# Saved data entries
----

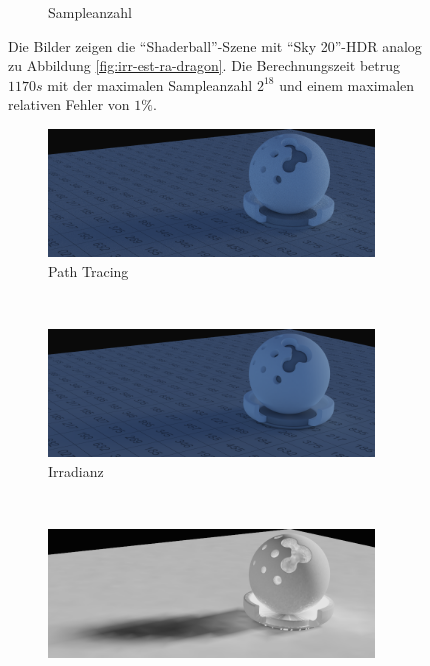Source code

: \begin{figure}[h]
\begin{subfigure}[t]{0.33\textwidth}
			\caption{Sampleanzahl}
		\end{subfigure}
		\caption[Vertex Lighting anhand der \enquote{Shaderball}-Szene mit \enquote{Sky 20}-HDR]{Die Bilder zeigen die \enquote{Shaderball}-Szene mit \enquote{Sky 20}-HDR analog zu Abbildung \ref{fig:irr-est-ra-dragon}. Die Berechnungszeit betrug $1170\unit{s}$ mit der maximalen Sampleanzahl $2^{18}$ und einem maximalen relativen Fehler von $1\unit{\%}$.}
		\label{fig:irr-est-ra-shaderball}
	\end{figure}

	\begin{figure}[h]
		\begin{subfigure}[t]{\textwidth}
			\center
			\includegraphics[width=0.95\textwidth]{pic/irr_est-ra-shaderball3-ref.png}
			\caption{Path Tracing}
		\end{subfigure}
		\medskip \\
		\begin{subfigure}[t]{\textwidth}
			\center
			\includegraphics[width=0.95\textwidth]{pic/irr_est-ra-shaderball3-irr.png}
			\caption{Irradianz}
		\end{subfigure}
		\medskip \\
		\begin{subfigure}[t]{\textwidth}
			\center
			\includegraphics[width=0.95\textwidth]{pic/irr_est-ra-shaderball3-scount.png}

\end{subfigure}
\end{figure}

----

# ASSIGNMENT
Wherever the word "Sampleanzahl" appears in the entries above, copy that line.

# TASK RESULT
			\caption{Sampleanzahl}
		\caption[Vertex Lighting anhand der \enquote{Shaderball}-Szene mit \enquote{Sky 20}-HDR]{Die Bilder zeigen die \enquote{Shaderball}-Szene mit \enquote{Sky 20}-HDR analog zu Abbildung \ref{fig:irr-est-ra-dragon}. Die Berechnungszeit betrug $1170\unit{s}$ mit der maximalen Sampleanzahl $2^{18}$ und einem maximalen relativen Fehler von $1\unit{\%}$.}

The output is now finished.